According to research on the changing nature of the sales process by Matt Dixon and Brent Adamson of The Corporate Executive Board (The Challenger Sale, Dixon & Adamson, 2011), customers used to raise their hands as potential buyers about 30% of the way through the sales process. At that point in time, a company had the opportunity to shape the purchasing criteria through their relationship marketing and sales efforts.
However, in the current environment, where customers have access to a wealth of information from a variety of sources, they don’t need to reach out to you in order to help them make a decision. In fact, by the time that you even know someone is interested in your products or services, they are likely closer to 60% of the way through the decision-making process. That means they have already done their initial research, selected the criteria that is most important to them, set their expectations, and found several vendors that at least meet their minimum required level of service. All that’s left for you to do at that point is fight it out over price or try to sell incremental features for which the customer isn’t willing to pay. Granted, the research from CEB is specific to B2B purchases, but the point is relevant to all aspects of sales and marketing for both B2B and B2C.
As a result of this shift from the old point of engagement to the new one, there is a gap in the traditional sales and marketing model where the customer is left to their own devices. The smart organizations are using this gap to their advantage, creating marketing materials that help shepherd the buyer through the purchasing process by delivering the right messages at the right time to influence the buying behavior. How do you determine the right message and the right time to deliver it? Insight and testing.
Insight starts with an understanding of what your customer is hoping to accomplish by using your product and service. Changing customer behavior (i.e. buy this product from me rather than from the other guy) is extremely difficult.
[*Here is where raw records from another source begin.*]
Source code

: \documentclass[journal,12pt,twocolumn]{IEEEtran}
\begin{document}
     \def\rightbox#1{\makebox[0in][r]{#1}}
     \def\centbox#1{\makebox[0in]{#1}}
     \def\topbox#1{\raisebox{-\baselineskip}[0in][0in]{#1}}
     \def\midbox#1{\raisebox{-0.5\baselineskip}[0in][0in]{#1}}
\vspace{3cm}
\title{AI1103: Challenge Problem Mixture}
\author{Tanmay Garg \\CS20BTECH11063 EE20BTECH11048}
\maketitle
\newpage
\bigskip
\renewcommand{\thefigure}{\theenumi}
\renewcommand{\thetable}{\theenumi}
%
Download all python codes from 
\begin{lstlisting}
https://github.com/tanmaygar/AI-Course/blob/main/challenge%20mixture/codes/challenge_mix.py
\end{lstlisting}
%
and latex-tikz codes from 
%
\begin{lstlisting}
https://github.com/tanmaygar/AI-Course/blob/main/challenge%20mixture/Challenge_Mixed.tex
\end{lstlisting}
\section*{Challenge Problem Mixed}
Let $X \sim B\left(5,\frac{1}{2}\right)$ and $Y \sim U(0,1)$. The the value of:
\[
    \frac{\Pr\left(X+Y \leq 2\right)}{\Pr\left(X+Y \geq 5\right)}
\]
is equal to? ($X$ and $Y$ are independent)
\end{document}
However, if you’re able to tap into a unique perspective surrounding why customers would choose your product and present it in a way in which that have not thought about it before, you can change the customer’s mental model, the way they think about the entire purchasing process. By shifting that mental model, you can drive true and lasting behavioral changes.
To return to our ice example, you may have a tough time convincing your well-informed buyer that your ice is colder or better tasting than the other guy’s ice. After all, the other guy’s ice is cold enough for the buyer’s purposes and tastes about the same, so that argument falls flat. You’re proposing a solution to a problem that doesn’t exist for your buyer. However, through customer research, you may discover that your buyers are primarily using your ice to chill their nightly glass of whiskey. That insight may lead you to start offering your ice in balls rather than cubes, and messaging it based on the surface area-to-whiskey ratio where your ice “spheres” chill your customer’s beverage without diluting it, unlike the other guy’s crude cubes. With this sort of understanding of your customer, you can support premium pricing of your new product delivery method (ice spheres) rather than fighting competitive price pressure of a “me-too” ice cube, because you have changed how your customer perceives your product and its inherent value to them.
Insights can be difficult to come by, but there are many tools available to help with the process. Focus groups are an obvious route, but they can be expensive to operate and usually reach a limited number of individuals. However, just in the last few years, a number of great digital survey and testing tools have emerged that allow marketers to effectively and increasingly accurately collect valuable information from their customers on their needs and buying habits.
Once messaging is developed based on well-researched insights, experienced marketers are able to test and refine the messages in amazingly detailed ways, from user testing to A/B testing to UX interaction and response testing. And, best of all, most of these relatively new research and testing tools are readily available at a much lower cost than alternative traditional approaches.
So if you’re still relying on your time-tested relationship sales efforts and are seeing your conversion rates stagnate, it may be time to rescue your customers from the marketing No Man’s Land. After all, if you want to sell ice to an Inuit, it helps to know that your Inuit loves a good 18 year old scotch.